**Collected data**
⟨
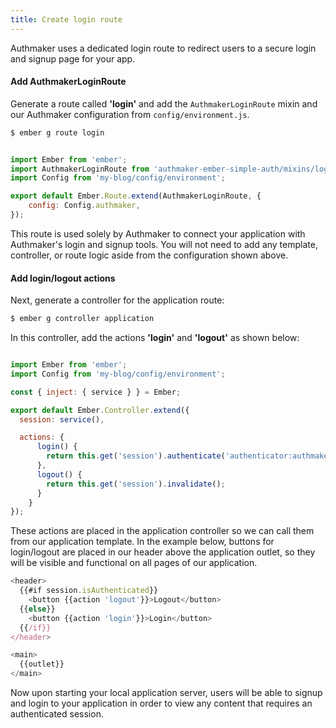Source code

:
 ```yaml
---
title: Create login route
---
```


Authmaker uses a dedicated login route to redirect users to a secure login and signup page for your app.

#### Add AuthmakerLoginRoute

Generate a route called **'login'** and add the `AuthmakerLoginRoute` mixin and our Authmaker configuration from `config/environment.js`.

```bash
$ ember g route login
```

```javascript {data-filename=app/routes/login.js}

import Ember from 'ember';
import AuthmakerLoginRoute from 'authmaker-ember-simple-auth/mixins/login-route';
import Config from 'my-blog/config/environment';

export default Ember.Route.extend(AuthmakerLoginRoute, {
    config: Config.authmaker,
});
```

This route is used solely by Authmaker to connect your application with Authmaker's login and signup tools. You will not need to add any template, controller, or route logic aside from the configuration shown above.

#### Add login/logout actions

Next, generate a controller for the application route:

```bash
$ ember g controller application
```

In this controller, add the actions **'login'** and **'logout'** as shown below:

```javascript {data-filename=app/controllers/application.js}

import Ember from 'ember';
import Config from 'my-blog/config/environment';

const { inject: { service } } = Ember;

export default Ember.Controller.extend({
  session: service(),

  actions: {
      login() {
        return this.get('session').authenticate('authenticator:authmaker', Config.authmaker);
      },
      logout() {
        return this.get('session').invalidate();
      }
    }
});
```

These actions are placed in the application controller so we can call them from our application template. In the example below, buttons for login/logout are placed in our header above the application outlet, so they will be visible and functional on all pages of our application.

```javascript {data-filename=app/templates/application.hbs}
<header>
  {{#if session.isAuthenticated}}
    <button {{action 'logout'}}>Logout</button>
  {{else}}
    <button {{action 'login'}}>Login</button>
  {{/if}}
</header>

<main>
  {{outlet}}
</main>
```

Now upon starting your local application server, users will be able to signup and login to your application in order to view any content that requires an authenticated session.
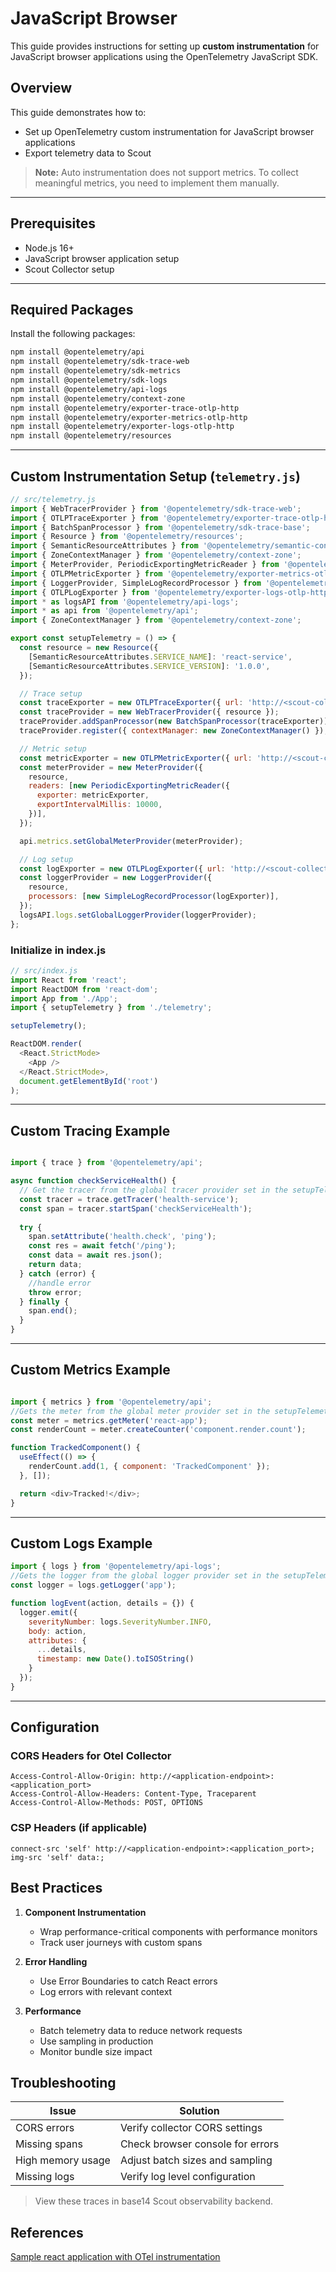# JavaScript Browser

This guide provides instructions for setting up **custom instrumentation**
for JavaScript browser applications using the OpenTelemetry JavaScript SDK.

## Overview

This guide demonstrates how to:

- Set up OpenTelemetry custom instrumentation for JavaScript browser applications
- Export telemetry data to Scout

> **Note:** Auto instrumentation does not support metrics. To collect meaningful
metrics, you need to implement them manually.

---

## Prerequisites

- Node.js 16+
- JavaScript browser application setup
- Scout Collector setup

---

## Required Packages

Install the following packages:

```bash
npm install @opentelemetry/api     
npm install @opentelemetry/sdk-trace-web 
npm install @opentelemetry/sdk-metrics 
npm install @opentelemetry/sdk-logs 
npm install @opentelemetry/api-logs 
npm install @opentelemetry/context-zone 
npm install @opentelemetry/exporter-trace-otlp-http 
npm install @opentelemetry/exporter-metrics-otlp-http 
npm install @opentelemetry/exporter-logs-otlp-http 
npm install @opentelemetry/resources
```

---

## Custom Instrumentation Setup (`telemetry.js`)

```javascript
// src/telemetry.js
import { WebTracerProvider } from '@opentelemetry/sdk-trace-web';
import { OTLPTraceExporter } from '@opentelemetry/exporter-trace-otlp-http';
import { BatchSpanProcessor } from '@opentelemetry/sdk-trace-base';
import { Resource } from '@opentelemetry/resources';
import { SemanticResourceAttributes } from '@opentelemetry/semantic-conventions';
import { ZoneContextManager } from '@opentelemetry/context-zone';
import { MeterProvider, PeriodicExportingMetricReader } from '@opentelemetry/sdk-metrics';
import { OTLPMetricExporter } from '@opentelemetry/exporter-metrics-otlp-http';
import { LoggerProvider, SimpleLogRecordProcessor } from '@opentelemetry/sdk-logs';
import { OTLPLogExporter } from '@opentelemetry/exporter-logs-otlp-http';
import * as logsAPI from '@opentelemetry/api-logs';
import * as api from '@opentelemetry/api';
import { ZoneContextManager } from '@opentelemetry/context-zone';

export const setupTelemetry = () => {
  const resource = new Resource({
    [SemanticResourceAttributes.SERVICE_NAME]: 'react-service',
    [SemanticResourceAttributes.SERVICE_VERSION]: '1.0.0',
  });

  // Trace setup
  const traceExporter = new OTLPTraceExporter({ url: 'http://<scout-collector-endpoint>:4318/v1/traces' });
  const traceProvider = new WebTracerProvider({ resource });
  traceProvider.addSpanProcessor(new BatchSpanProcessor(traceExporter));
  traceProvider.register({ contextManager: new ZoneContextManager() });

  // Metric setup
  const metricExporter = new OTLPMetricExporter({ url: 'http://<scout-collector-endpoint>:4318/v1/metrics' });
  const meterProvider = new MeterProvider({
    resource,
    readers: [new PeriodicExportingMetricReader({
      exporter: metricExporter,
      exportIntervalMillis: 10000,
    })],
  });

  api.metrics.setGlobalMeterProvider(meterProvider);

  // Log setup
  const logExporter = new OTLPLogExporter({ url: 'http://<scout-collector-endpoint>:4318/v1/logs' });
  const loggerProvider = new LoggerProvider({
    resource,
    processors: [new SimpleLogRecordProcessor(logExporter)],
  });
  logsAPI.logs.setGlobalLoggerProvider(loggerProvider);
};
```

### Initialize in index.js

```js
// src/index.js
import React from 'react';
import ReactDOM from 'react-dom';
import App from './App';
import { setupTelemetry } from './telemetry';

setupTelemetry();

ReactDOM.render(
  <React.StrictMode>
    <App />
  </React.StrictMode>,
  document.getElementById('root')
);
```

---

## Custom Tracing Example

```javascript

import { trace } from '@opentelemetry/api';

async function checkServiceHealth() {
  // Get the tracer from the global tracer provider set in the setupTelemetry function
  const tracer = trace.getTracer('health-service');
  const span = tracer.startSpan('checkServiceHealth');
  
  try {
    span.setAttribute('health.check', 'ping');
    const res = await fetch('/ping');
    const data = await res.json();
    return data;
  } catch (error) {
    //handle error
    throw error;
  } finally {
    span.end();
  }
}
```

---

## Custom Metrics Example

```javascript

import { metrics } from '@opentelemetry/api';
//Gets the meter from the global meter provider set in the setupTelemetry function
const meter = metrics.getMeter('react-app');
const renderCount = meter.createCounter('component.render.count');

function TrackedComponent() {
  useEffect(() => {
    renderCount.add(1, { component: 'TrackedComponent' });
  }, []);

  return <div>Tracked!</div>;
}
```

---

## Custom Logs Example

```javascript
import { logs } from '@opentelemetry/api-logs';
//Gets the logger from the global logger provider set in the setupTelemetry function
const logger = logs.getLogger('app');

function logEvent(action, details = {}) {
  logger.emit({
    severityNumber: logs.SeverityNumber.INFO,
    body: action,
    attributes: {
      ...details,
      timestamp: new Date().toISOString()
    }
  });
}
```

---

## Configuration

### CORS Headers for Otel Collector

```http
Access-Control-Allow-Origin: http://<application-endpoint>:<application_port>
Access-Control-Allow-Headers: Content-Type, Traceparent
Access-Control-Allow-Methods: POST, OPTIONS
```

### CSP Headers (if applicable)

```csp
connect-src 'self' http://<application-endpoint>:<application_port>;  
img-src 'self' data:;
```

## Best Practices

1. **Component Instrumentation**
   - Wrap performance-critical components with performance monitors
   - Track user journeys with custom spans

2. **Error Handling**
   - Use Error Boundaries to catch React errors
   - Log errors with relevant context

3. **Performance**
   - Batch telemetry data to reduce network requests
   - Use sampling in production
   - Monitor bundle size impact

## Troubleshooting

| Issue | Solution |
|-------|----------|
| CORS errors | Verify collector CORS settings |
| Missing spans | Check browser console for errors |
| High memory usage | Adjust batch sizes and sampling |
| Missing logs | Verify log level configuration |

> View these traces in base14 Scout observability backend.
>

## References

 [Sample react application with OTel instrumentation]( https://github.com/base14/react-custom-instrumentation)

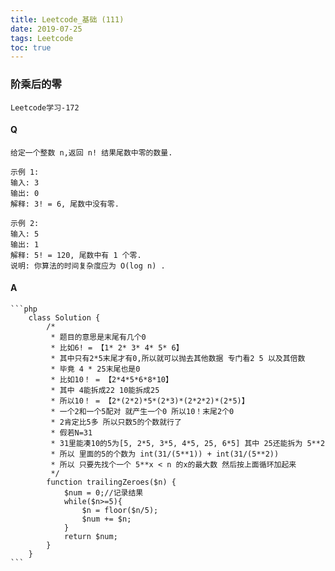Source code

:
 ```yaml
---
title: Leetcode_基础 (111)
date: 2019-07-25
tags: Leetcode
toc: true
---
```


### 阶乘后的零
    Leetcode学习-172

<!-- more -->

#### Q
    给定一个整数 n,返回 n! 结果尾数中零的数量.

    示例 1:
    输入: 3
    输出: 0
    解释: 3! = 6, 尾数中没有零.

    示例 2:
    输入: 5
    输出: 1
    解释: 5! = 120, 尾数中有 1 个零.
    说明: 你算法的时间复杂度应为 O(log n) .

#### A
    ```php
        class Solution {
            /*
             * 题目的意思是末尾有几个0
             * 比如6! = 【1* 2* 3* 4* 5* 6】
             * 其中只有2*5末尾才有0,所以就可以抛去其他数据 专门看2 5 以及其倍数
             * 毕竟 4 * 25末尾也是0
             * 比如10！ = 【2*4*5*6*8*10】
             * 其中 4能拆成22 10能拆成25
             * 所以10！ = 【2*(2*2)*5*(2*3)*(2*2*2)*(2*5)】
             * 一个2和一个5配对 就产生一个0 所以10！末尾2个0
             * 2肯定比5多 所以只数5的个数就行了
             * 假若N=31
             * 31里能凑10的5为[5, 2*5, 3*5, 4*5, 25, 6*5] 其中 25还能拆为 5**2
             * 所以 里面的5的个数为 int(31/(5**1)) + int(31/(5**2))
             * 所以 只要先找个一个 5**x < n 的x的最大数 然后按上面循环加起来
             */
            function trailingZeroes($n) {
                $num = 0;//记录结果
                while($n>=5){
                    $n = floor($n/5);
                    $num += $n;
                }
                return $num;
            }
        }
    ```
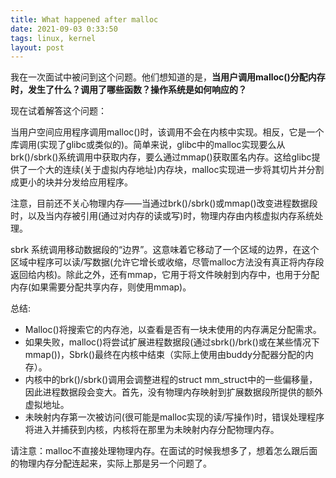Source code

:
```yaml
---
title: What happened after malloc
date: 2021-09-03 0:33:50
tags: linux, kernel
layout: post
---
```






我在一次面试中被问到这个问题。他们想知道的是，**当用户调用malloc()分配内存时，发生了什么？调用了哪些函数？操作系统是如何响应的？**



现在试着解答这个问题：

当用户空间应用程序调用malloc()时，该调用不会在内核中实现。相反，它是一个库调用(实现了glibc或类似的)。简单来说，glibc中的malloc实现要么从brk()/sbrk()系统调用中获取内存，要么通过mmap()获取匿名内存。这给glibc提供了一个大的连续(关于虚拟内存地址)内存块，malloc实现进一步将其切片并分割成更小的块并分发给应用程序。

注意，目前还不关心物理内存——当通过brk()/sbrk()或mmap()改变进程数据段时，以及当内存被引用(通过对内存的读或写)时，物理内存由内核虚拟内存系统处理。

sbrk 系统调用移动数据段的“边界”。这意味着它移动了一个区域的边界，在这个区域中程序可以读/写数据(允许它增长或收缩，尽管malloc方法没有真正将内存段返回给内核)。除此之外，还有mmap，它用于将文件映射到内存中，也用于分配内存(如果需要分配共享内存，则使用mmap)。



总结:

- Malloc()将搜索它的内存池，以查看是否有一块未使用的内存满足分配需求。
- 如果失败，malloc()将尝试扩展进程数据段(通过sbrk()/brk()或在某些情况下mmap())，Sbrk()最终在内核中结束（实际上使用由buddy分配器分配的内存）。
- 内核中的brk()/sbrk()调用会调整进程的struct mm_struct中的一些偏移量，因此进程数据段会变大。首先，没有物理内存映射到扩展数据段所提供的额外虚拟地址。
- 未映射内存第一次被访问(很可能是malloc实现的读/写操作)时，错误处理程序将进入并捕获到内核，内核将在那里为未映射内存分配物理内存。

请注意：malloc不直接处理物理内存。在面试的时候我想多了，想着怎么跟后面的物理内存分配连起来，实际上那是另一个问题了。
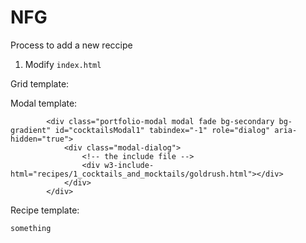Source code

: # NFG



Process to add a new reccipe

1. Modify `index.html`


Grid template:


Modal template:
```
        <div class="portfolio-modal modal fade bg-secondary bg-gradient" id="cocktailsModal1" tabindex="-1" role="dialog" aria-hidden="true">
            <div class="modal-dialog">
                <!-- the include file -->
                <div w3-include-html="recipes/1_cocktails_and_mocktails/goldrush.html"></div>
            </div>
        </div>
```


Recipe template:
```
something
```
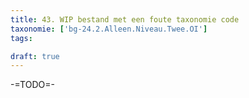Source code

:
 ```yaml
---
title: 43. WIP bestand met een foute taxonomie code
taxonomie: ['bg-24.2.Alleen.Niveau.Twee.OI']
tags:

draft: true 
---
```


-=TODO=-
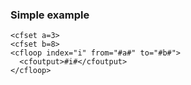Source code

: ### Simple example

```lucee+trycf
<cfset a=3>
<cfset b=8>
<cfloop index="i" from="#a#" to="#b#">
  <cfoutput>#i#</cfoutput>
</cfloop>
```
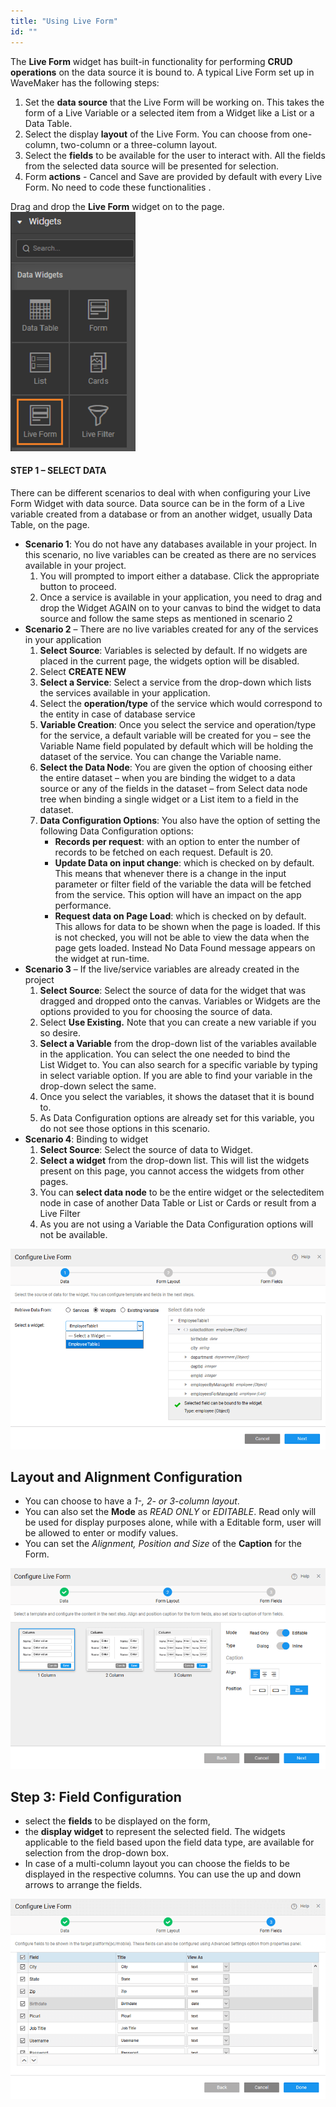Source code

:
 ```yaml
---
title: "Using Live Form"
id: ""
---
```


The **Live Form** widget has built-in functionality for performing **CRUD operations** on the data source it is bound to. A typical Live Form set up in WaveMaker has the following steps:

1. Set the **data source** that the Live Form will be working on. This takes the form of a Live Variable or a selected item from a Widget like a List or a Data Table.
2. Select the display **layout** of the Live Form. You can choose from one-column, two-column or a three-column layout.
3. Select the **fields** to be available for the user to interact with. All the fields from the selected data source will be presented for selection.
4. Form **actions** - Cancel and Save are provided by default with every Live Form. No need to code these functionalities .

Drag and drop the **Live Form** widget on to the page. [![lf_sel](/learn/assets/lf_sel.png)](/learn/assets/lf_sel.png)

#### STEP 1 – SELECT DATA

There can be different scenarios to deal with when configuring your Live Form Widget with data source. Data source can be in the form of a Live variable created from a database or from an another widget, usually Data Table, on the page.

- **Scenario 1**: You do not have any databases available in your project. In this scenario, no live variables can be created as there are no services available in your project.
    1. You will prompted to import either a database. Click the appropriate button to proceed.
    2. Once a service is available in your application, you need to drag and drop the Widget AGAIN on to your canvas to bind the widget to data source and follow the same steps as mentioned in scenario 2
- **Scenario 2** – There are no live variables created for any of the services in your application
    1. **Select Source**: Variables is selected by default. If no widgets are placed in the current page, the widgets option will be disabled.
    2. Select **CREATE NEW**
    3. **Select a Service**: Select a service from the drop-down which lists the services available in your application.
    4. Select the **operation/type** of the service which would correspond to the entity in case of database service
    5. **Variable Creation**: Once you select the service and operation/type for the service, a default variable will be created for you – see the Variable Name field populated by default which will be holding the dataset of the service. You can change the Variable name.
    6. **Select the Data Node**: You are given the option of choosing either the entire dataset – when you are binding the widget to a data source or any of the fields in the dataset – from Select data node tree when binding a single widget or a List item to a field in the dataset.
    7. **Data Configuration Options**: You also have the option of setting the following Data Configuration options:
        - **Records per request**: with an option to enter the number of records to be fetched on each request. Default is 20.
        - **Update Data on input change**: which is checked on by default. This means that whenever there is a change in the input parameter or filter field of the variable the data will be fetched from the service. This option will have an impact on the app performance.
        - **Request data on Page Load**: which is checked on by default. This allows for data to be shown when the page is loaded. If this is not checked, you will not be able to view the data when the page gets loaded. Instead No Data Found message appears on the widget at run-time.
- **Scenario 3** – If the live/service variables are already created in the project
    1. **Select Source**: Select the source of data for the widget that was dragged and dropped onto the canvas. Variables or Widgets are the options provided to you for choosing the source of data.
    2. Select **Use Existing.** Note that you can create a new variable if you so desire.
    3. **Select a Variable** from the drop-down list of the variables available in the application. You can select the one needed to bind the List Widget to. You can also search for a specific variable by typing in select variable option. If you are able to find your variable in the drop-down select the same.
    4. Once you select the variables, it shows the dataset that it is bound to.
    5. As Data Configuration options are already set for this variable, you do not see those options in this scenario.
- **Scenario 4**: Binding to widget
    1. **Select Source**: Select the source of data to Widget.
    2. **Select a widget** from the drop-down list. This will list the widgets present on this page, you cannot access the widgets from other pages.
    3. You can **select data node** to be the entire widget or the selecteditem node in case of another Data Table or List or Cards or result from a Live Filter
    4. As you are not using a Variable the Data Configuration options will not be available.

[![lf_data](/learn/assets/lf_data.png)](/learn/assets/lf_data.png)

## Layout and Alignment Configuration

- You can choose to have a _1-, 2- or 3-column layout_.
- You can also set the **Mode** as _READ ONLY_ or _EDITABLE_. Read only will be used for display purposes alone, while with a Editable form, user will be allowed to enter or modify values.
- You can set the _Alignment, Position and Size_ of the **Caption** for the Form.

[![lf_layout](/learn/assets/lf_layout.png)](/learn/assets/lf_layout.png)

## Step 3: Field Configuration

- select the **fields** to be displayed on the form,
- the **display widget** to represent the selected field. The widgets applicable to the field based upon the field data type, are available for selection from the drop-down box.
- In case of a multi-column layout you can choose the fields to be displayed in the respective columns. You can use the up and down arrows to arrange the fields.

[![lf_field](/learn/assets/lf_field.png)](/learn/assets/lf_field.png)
⟩
**GOAL OF THE EXERCISE**
If a line in the entries includes the word "taxonomie", copy that line out.

**THE ANSWER**
title: 43. WIP bestand met een foute taxonomie code
taxonomie: ['bg-24.2.Alleen.Niveau.Twee.OI']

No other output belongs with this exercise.